Because always, whatever happened and however the avenues of politics twisted and curved, he had faith in England, in English flesh and blood, and in Brookfield as a place whose ultimate worth depended on whether she fitted herself into the English scene with dignity and without disproportion. He had been left a vision that grew clearer with each year—of an England for which days of ease were nearly over, of a nation steering into channels where a hair's breadth of error might be catastrophic. He remembered the Diamond Jubilee; there had been a whole holiday at Brookfield, and he had taken Kathie to London to see the procession. That old and legendary lady, sitting in her carriage like some crumbling wooden doll, had symbolized impressively so many things that, like herself, were nearing an end. Was it only the century, or was it an epoch?
And then that frenzied Edwardian decade, like an electric lamp that goes brighter and whiter just before it burns itself out.

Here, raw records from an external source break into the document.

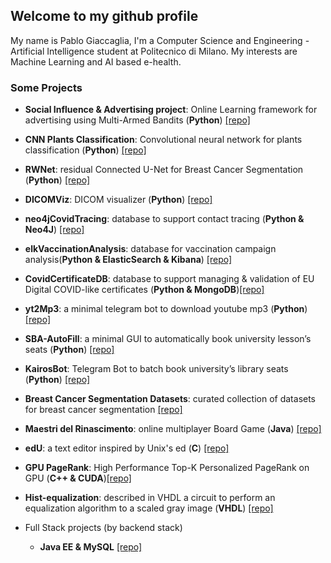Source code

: ## Welcome to my github profile


My name is Pablo Giaccaglia, I'm a Computer Science and Engineering - Artificial Intelligence student at Politecnico di Milano. My interests are Machine Learning and AI based e-health. 

### Some Projects
 - **Social Influence & Advertising project**: Online Learning framework for advertising using Multi-Armed Bandits (**Python**) [[repo]](https://github.com/pablogiaccaglia/Online-learning-applications-project-2022)
 
 - **CNN Plants Classification**: Convolutional neural network for plants classification (**Python**) [[repo]](https://github.com/pablogiaccaglia/an2dl-image-classification)
 
  - **RWNet**: residual Connected U-Net for Breast Cancer Segmentation (**Python**) [[repo]](https://github.com/pablogiaccaglia/Breast-Cancer-Segmentation-RWNet)
 
 - **DICOMViz**: DICOM visualizer (**Python**) [[repo]](https://github.com/pablogiaccaglia/DICOMViz)
 
 - **neo4jCovidTracing**: database to support contact tracing (**Python & Neo4J**) [[repo]](https://github.com/pablogiaccaglia/neo4j-covid-tracing)

 - **elkVaccinationAnalysis**: database for vaccination campaign analysis(**Python & ElasticSearch & Kibana**) [[repo]](https://github.com/pablogiaccaglia/elk-vaccination-analysis)
 
 - **CovidCertificateDB**: database to support managing & validation of EU Digital COVID-like certificates (**Python & MongoDB**)[[repo]](https://github.com/pablogiaccaglia/mongodb-covid-certificates)
 
 - **yt2Mp3**: a minimal telegram bot to download youtube mp3 (**Python**) [[repo]](https://github.com/pablogiaccaglia/yt-mp3-telegram-bot)

 - **SBA-AutoFill**: a minimal GUI to automatically book university lesson’s seats (**Python**) [[repo]](https://github.com/pablogiaccaglia/Sba-Autofill)
 
 - **KairosBot**:  Telegram Bot to batch book university’s library seats (**Python**) [[repo]](https://github.com/pablogiaccaglia/KairosBot)
 
 - **Breast Cancer Segmentation Datasets**: curated collection of datasets for breast cancer segmentation [[repo]](https://github.com/pablogiaccaglia/Breast-Cancer-Segmentation-Datasets)
 
 - **Maestri del Rinascimento**: online multiplayer Board Game (**Java**) [[repo]](https://github.com/pablogiaccaglia/MastersOfRenaissance)
 
 - **edU**: a text editor inspired by Unix's ed (**C**) [[repo]](https://github.com/pablogiaccaglia/Progetto-API-2020)
 
 - **GPU PageRank**: High Performance Top-K Personalized PageRank on GPU (**C++ & CUDA**)[[repo]](https://github.com/pablogiaccaglia/Top-K-Personalized-Pagerank-GPU)
 
 - **Hist-equalization**: described in VHDL a circuit to perform an equalization algorithm to a scaled gray image (**VHDL**) [[repo]](https://github.com/pablogiaccaglia/Project-Reti-Logiche-2021)
 
- Full Stack projects (by backend stack)
  -  **Java EE & MySQL** [[repo]](https://github.com/pablogiaccaglia/Web-App-Project-TIW-2021-Galetti-Giaccaglia)
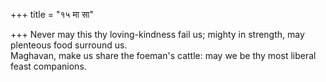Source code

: +++
title = "१५ मा सा"

+++
Never may this thy loving-kindness fail us; mighty in strength, may plenteous food surround us.  
     Maghavan, make us share the foeman's cattle: may we be thy most liberal feast companions.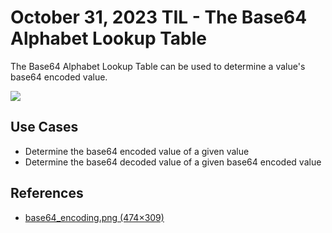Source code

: # October 31, 2023 TIL - The Base64 Alphabet Lookup Table

The Base64 Alphabet Lookup Table can be used to determine a value's base64 encoded value.

![](https://www.writesoftwarewell.com/content/images/2023/10/base64_encoding.png)

## Use Cases

- Determine the base64 encoded value of a given value
- Determine the base64 decoded value of a given base64 encoded value

## References

- [base64_encoding.png (474×309)](https://www.writesoftwarewell.com/content/images/2023/10/base64_encoding.png)

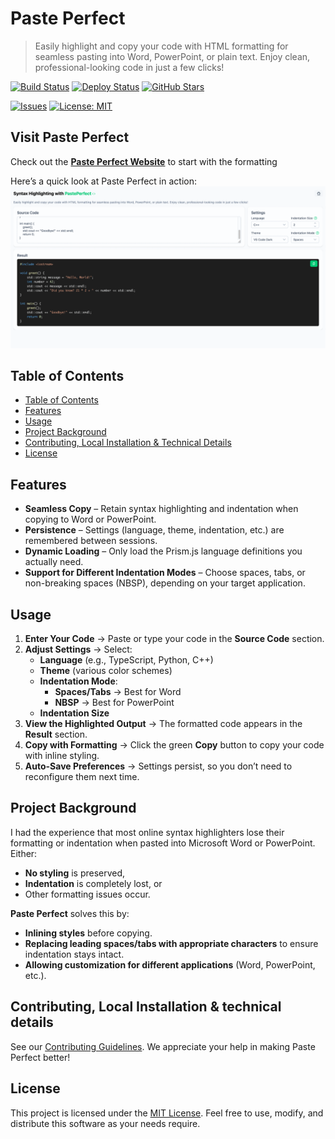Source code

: # Paste Perfect

> Easily highlight and copy your code with HTML formatting for seamless pasting into Word, PowerPoint, or plain text. Enjoy clean, professional-looking code in just a few clicks!

[![Build Status](https://img.shields.io/github/actions/workflow/status/paste-perfect/paste-perfect/build.yml?logo=github&label=Build-CI)](https://github.com/paste-perfect/paste-perfect/actions/workflows/build.yml)
[![Deploy Status](https://img.shields.io/github/actions/workflow/status/paste-perfect/paste-perfect/deploy.yml?logo=github&label=Deploy-CI)](https://github.com/paste-perfect/paste-perfect/actions/workflows/deploy.yml)
[![GitHub Stars](https://img.shields.io/github/stars/paste-perfect/paste-perfect?logo=github)](https://github.com/paste-perfect/paste-perfect/stargazers)

[![Issues](https://img.shields.io/github/issues/paste-perfect/paste-perfect?label=Open%20Issues)](https://github.com/paste-perfect/paste-perfect/issues)
[![License: MIT](https://img.shields.io/badge/License-MIT-yellow.svg)](LICENSE)

## Visit Paste Perfect

Check out the [**Paste Perfect Website**](https://paste-perfect.github.io/paste-perfect/) to start with the formatting

Here’s a quick look at Paste Perfect in action:
![Paste Perfect Screenshot](highlighting-screenshots/sample-highlightings.gif)

## Table of Contents

- [Table of Contents](#table-of-contents)
- [Features](#features)
- [Usage](#usage)
- [Project Background](#project-background)
- [Contributing, Local Installation & Technical Details](#contributing-local-installation--technical-details)
- [License](#license)

## Features

- **Seamless Copy** – Retain syntax highlighting and indentation when copying to Word or PowerPoint.
- **Persistence** – Settings (language, theme, indentation, etc.) are remembered between sessions.
- **Dynamic Loading** – Only load the Prism.js language definitions you actually need.
- **Support for Different Indentation Modes** – Choose spaces, tabs, or non-breaking spaces (NBSP), depending on your target application.

## Usage

1. **Enter Your Code** → Paste or type your code in the **Source Code** section.
2. **Adjust Settings** → Select:
   - **Language** (e.g., TypeScript, Python, C++)
   - **Theme** (various color schemes)
   - **Indentation Mode**:
     - **Spaces/Tabs** → Best for Word
     - **NBSP** → Best for PowerPoint
   - **Indentation Size**
3. **View the Highlighted Output** → The formatted code appears in the **Result** section.
4. **Copy with Formatting** → Click the green **Copy** button to copy your code with inline styling.
5. **Auto-Save Preferences** → Settings persist, so you don’t need to reconfigure them next time.

## Project Background

I had the experience that most online syntax highlighters lose their formatting or indentation when pasted into Microsoft Word or PowerPoint. Either:

- **No styling** is preserved,
- **Indentation** is completely lost, or
- Other formatting issues occur.

**Paste Perfect** solves this by:

- **Inlining styles** before copying.
- **Replacing leading spaces/tabs with appropriate characters** to ensure indentation stays intact.
- **Allowing customization for different applications** (Word, PowerPoint, etc.).

## Contributing, Local Installation & technical details

See our [Contributing Guidelines](CONTRIBUTING.md). We appreciate your help in making Paste Perfect better!

## License

This project is licensed under the [MIT License](LICENSE). Feel free to use, modify, and distribute this software as your needs require.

Strikes and lockouts, champagne suppers and unemployed marchers, Chinese labor, tariff reform, H.M.S. Dreadnought, Marconi, Home Rule for Ireland, Doctor Crippen, suffragettes, the lines of Chatalja...
An April evening, windy and rainy; the fourth form construing Vergil, not very intelligently, for there was exciting news in the papers; young Grayson, in particular, was careless and preoccupied. A quiet, nervous boy.
"Grayson, stay behind—umph—after the rest."
Then:—
"Grayson, I don't want to be—umph—severe, because you are generally pretty good—umph—in your work, but to-day— you don't seem—umph—to have been trying at all. Is anything the matter?"
"N-no, sir."
"Well—umph—we'll say no more about it, but—umph —I shall expect better things next time."
Next morning it was noised around the School that Grayson's father had sailed on the Titanic, and that no news had yet come through as to his fate.
Grayson was excused lessons; for a whole day the School centred emotionally upon his anxieties. Then came news that his father had been among those rescued.
Chips shook hands with the boy. "Well, umph—I'm delighted, Grayson. A happy ending. You must be feeling pretty pleased with life."
"Y-yes, sir."
A quiet, nervous boy. And it was Grayson Senior, not Junior, with whom Chips was destined later to condole.